**WORK INSTRUCTIONS:** Every line of the data that contains the string "await" must be copied.
..........
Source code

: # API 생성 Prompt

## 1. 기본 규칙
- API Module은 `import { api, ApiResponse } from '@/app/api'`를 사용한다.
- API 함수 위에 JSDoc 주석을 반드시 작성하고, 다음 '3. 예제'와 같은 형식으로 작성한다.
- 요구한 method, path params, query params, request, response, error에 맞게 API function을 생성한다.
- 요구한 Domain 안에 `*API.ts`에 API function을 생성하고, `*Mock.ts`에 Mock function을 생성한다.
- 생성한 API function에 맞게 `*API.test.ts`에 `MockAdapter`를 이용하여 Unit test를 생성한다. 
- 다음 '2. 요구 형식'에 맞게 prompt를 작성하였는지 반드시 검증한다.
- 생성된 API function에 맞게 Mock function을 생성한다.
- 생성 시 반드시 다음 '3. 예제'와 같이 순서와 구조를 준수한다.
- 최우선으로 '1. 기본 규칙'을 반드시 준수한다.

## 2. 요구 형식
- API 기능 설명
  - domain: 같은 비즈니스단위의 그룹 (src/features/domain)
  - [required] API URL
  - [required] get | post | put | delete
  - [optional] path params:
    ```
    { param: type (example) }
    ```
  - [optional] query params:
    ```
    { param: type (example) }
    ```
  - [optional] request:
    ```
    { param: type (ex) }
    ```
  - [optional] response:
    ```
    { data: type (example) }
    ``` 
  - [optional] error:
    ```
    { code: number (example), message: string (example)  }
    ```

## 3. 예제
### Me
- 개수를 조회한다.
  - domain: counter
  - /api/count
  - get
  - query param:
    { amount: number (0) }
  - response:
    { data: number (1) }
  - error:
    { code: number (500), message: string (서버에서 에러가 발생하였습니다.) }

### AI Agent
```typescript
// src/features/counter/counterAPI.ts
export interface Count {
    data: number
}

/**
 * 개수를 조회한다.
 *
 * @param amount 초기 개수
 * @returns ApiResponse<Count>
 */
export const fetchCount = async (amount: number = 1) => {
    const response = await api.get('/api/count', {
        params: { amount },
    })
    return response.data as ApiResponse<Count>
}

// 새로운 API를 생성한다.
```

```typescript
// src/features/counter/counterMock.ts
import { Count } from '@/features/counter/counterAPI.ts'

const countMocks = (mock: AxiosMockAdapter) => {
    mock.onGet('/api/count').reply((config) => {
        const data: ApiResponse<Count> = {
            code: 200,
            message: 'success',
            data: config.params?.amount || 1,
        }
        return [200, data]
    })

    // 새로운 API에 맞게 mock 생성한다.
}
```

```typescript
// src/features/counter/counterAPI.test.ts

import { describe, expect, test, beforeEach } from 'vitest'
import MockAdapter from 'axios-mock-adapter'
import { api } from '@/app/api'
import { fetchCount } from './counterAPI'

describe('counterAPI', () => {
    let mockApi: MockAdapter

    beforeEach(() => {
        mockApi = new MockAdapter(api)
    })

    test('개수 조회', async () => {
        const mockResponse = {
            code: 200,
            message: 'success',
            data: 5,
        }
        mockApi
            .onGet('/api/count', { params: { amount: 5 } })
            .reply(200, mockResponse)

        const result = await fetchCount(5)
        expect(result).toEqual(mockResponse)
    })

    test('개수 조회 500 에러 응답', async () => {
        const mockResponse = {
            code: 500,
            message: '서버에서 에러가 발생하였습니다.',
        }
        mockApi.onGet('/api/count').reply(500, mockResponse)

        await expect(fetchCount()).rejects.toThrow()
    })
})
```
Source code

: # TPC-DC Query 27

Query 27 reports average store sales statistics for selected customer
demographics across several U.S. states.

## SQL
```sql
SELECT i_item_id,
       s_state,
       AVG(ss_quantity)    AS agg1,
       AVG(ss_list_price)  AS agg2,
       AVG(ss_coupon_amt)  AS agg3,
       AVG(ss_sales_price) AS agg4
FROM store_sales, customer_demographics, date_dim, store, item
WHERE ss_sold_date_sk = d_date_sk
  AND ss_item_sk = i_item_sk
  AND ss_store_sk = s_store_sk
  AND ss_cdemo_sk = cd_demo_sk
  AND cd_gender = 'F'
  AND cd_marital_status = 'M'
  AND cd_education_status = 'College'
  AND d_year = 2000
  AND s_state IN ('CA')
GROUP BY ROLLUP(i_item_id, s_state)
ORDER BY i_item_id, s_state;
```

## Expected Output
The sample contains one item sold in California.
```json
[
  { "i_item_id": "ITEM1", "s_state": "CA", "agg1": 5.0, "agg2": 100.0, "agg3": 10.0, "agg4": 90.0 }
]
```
..........
**RESULT BELOW:**
    const response = await api.get('/api/count', {
        const result = await fetchCount(5)
        await expect(fetchCount()).rejects.toThrow()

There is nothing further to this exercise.